■ **Task goal**
All pictures are to be excluded when the data below is output verbatim.

-.-.-

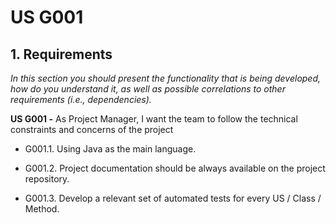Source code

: # US G001

## 1. Requirements

*In this section you should present the functionality that is being developed, how do you understand it, as well as possible correlations to other requirements (i.e., dependencies).*

**US G001 -** As Project Manager, I want the team to follow the technical constraints and concerns  of the project

- G001.1. Using Java as the main language.

- G001.2. Project documentation should be always available on the project repository.

- G001.3. Develop a relevant set of automated tests for every US / Class / Method.
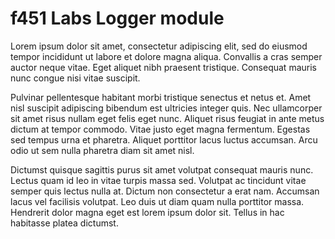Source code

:# f451 Labs Logger module

Lorem ipsum dolor sit amet, consectetur adipiscing elit, sed do eiusmod tempor incididunt ut labore et dolore magna aliqua. Convallis a cras semper auctor neque vitae. Eget aliquet nibh praesent tristique. Consequat mauris nunc congue nisi vitae suscipit.

Pulvinar pellentesque habitant morbi tristique senectus et netus et. Amet nisl suscipit adipiscing bibendum est ultricies integer quis. Nec ullamcorper sit amet risus nullam eget felis eget nunc. Aliquet risus feugiat in ante metus dictum at tempor commodo. Vitae justo eget magna fermentum. Egestas sed tempus urna et pharetra. Aliquet porttitor lacus luctus accumsan. Arcu odio ut sem nulla pharetra diam sit amet nisl.

Dictumst quisque sagittis purus sit amet volutpat consequat mauris nunc. Lectus quam id leo in vitae turpis massa sed. Volutpat ac tincidunt vitae semper quis lectus nulla at. Dictum non consectetur a erat nam. Accumsan lacus vel facilisis volutpat. Leo duis ut diam quam nulla porttitor massa. Hendrerit dolor magna eget est lorem ipsum dolor sit. Tellus in hac habitasse platea dictumst.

-.-.-

■ **Task response**
Source code

: # US G001

## 1. Requirements

*In this section you should present the functionality that is being developed, how do you understand it, as well as possible correlations to other requirements (i.e., dependencies).*

**US G001 -** As Project Manager, I want the team to follow the technical constraints and concerns  of the project

- G001.1. Using Java as the main language.

- G001.2. Project documentation should be always available on the project repository.

- G001.3. Develop a relevant set of automated tests for every US / Class / Method.
Source code

:# f451 Labs Logger module

Lorem ipsum dolor sit amet, consectetur adipiscing elit, sed do eiusmod tempor incididunt ut labore et dolore magna aliqua. Convallis a cras semper auctor neque vitae. Eget aliquet nibh praesent tristique. Consequat mauris nunc congue nisi vitae suscipit.

Pulvinar pellentesque habitant morbi tristique senectus et netus et. Amet nisl suscipit adipiscing bibendum est ultricies integer quis. Nec ullamcorper sit amet risus nullam eget felis eget nunc. Aliquet risus feugiat in ante metus dictum at tempor commodo. Vitae justo eget magna fermentum. Egestas sed tempus urna et pharetra. Aliquet porttitor lacus luctus accumsan. Arcu odio ut sem nulla pharetra diam sit amet nisl.

Dictumst quisque sagittis purus sit amet volutpat consequat mauris nunc. Lectus quam id leo in vitae turpis massa sed. Volutpat ac tincidunt vitae semper quis lectus nulla at. Dictum non consectetur a erat nam. Accumsan lacus vel facilisis volutpat. Leo duis ut diam quam nulla porttitor massa. Hendrerit dolor magna eget est lorem ipsum dolor sit. Tellus in hac habitasse platea dictumst.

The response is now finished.